Through March 31, 2015, the Company had not experienced impairment losses on its long-lived assets.
Intangible
Assets - Goodwill
Cost
of investment in
purchased company assets
(Simpson & Associates,
Inc.) in excess
of the underlying fair value
of net assets at date of acquisition
(March 2001) is recorded as goodwill on the balance sheet. The amount of $1,396,855 was acquired
in 2001 and an additional $50,000 was reclassified
as goodwill in 2002. Goodwill is not amortized, but instead is assessed for impairment
at least annually and upon the occurrence of certain triggering events or substantive changes in circumstances that indicate that
the fair value of goodwill may be impaired. Measurement of the impairment loss, if any, is based on the difference between the
carrying value and fair value of the reporting unit. The goodwill impairment test follows a two-step process. In the first step,
the fair value of a reporting unit is compared to its carrying value. If the carrying value of a reporting unit exceeds its fair
value, the second step of the impairment test is performed for purposes of measuring the impairment. In the second step, the fair
value of the reporting unit is allocated to all of the assets and liabilities of the reporting unit to determine an implied goodwill
value. If the carrying amount of the reporting unit’s goodwill exceeds the implied fair value of goodwill, an impairment
loss will be recognized in an amount equal to that excess. There were no material impairments to the carrying value of long-lived
assets and intangible assets subject to amortization during the periods ended March 31, 2015 and 2014.
Business
segments
ASC
280, “Segment Reporting” requires use of the “management approach” model for segment reporting.
The management approach model is based on the way a company’s management organizes segments within the company for making
operating decisions and assessing performance. The Company determined it has three operating segments as of March 31, 2015 and
March 31, 2014.
Income
Taxes
Tax
expense comprises current and deferred tax.
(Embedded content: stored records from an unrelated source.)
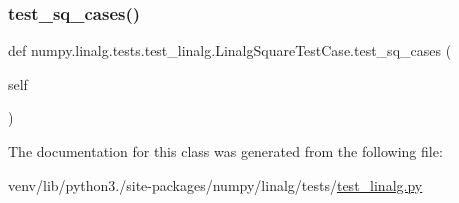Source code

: \subsubsection{\texorpdfstring{test\+\_\+sq\+\_\+cases()}{test\_sq\_cases()}}
{\footnotesize\ttfamily def numpy.\+linalg.\+tests.\+test\+\_\+linalg.\+Linalg\+Square\+Test\+Case.\+test\+\_\+sq\+\_\+cases (\begin{DoxyParamCaption}\item[{}]{self }\end{DoxyParamCaption})}



The documentation for this class was generated from the following file\+:\begin{DoxyCompactItemize}
\item 
venv/lib/python3./site-\/packages/numpy/linalg/tests/\hyperlink{test__linalg_8py}{test\+\_\+linalg.\+py}\end{DoxyCompactItemize}
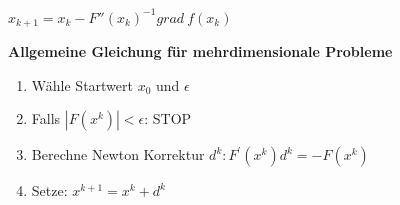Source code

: \begin{center}
	$x_{k + 1} = x_k - F''(x_k)^{-1} grad\ f(x_k)$
\end{center}
\textbf{Allgemeine Gleichung für mehrdimensionale Probleme}
\begin{enumerate}
	\item Wähle Startwert $x_0$ und $\epsilon$
	\item Falls $|F(x^k)| < \epsilon$: STOP
	\item Berechne Newton Korrektur $d^k: F^{\prime}(x^k)d^k = -F(x^k)$
	\item Setze: $x^{k+1} = x^{k} + d^{k}$
\end{enumerate}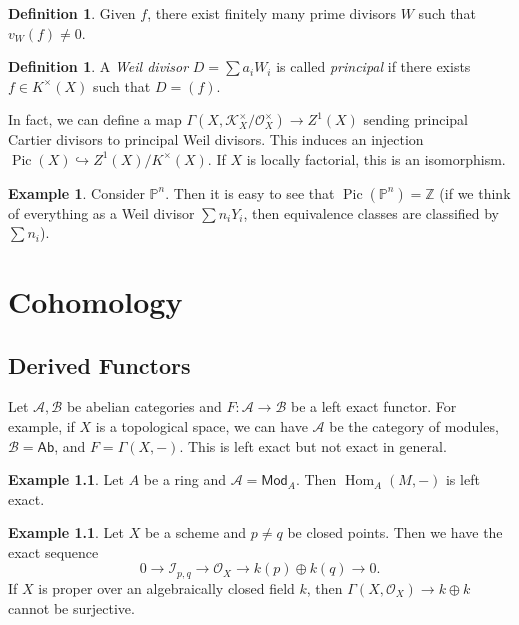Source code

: \documentclass[leqno, openany]{memoir}
\theoremstyle{definition}
\newtheorem{defn}[thm]{Definition}
\newtheorem{exm}[thm]{Example}
\theoremstyle{remark}
\theoremstyle{plain}
\theoremstyle{definition}
\theoremstyle{remark}
\newcommand{\Z}{\mathbb{Z}}
\renewcommand{\P}{\mathbb{P}}
\newcommand{\mc}[1]{\mathcal{#1}}
\newcommand{\ms}[1]{\mathsf{#1}}
\DeclareMathOperator{\Hom}{Hom}
\DeclareMathOperator{\Pic}{Pic}
\begin{document}
\begin{defn} Given $f$, there exist finitely many prime divisors $W$ such that
$v_W(f) \neq 0$.  \end{defn}

\begin{defn} A \textit{Weil divisor} $D = \sum a_i W_i$ is called
\textit{principal} if there exists $f \in K^{\times}(X)$ such that $D = (f)$.
\end{defn}

In fact, we can define a map $\Gamma(X, \mc{K}_X^{\times} / \mc{O}_X^{\times})
\to Z^1(X)$ sending principal Cartier divisors to principal Weil divisors. This
induces an injection $\Pic(X) \hookrightarrow Z^1(X)/K^{\times}(X)$. If $X$ is
locally factorial, this is an isomorphism.

\begin{exm} Consider $\P^n$. Then it is easy to see that $\Pic(\P^n) = \Z$ (if
we think of everything as a Weil divisor $\sum n_i Y_i$, then equivalence
classes are classified by $\sum n_i$).  \end{exm}

\chapter{Cohomology}%

\section{Derived Functors}%

Let $\mc{A}, \mc{B}$ be abelian categories and $F \colon \mc{A} \to \mc{B}$ be
a left exact functor. For example, if $X$ is a topological space, we can have
$\mc{A}$ be the category of modules, $\mc{B} = \ms{Ab}$, and $F = \Gamma(X,-)$.
This is left exact but not exact in general.

\begin{exm} Let $A$ be a ring and $\mc{A} = \ms{Mod}_A$. Then $\Hom_A(M,-)$ is
left exact.  \end{exm}

\begin{exm} Let $X$ be a scheme and $p \neq q$ be closed points. Then we have
    the exact sequence \[ 0 \to \mc{I}_{p,q} \to \mc{O}_X \to k(p) \oplus k(q)
    \to 0. \] If $X$ is proper over an algebraically closed field $k$, then
    $\Gamma(X, \mc{O}_X) \to k \oplus k$ cannot be surjective.  \end{exm}
\end{document}
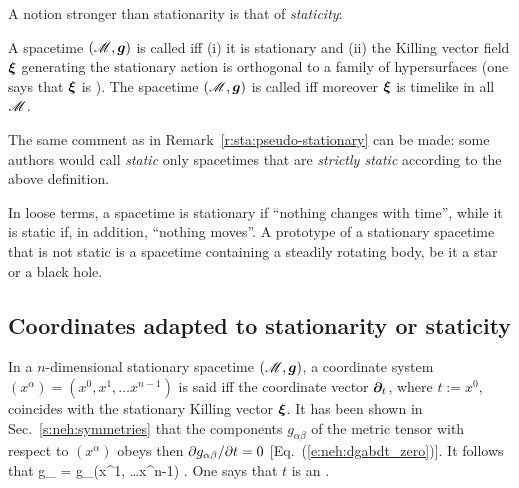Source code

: A notion stronger than stationarity is that of \emph{staticity}:

\begin{greybox}
A spacetime $(\mathscr{M},\bm{g})$ is called 
iff (i) it is stationary and (ii) the Killing vector field $\bm{\xi}$
generating the stationary action is orthogonal to a family of hypersurfaces
(one says that $\bm{\xi}$ is ).
The spacetime $(\mathscr{M},\bm{g})$ is called 
iff moreover $\bm{\xi}$ is timelike in all $\mathscr{M}$.
\end{greybox}

\begin{remark}
The same comment as in Remark~\ref{r:sta:pseudo-stationary} can be made: some authors
would call \emph{static} only spacetimes that are
\emph{strictly static} according to the above definition.
\end{remark}

In loose terms, a spacetime is stationary if ``nothing changes with time'', while
it is static if, in addition, ``nothing moves''. A prototype of a stationary
spacetime that is not static is a spacetime containing a steadily rotating
body, be it a star or a black hole.


\subsection{Coordinates adapted to stationarity or staticity}

In a $n$-dimensional stationary spacetime $(\mathscr{M},\bm{g})$, a coordinate system $(x^\alpha) = (x^0, x^1, \ldots  x^{n-1})$
is said  iff the coordinate vector
$\bm{\partial}_t$, where $t := x^0$, coincides with the stationary Killing vector $\bm{\xi}$.
It has been shown in Sec.~\ref{s:neh:symmetries} that the components $g_{\alpha\beta}$
of the metric tensor with respect to $(x^\alpha)$ obeys then ${\partial g_{\alpha\beta}}/{\partial t} = 0$
[Eq.~(\ref{e:neh:dgabdt_zero})]. It follows that
\be
   g_{\alpha\beta}  = g_{\alpha\beta}(x^1, \ldots  x^{n-1}) .
\ee
One says that $t$ is an .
Current tax and deferred tax are recognized in profit or loss except to the extent
that they relate to a business combination, or items recognized directly in equity or in other comprehensive income. Current tax
is the expected tax payable or receivable on the taxable income or loss for the year, using tax rates enacted or substantively
enacted at the reporting date, and any adjustment to tax payable in respect of previous years. Current tax payable also includes
any tax liability arising from the declaration of dividends. Deferred tax would be recognized in respect of temporary differences
between the carrying amounts of assets and liabilities for financial reporting purposes and the amounts used for taxation purposes.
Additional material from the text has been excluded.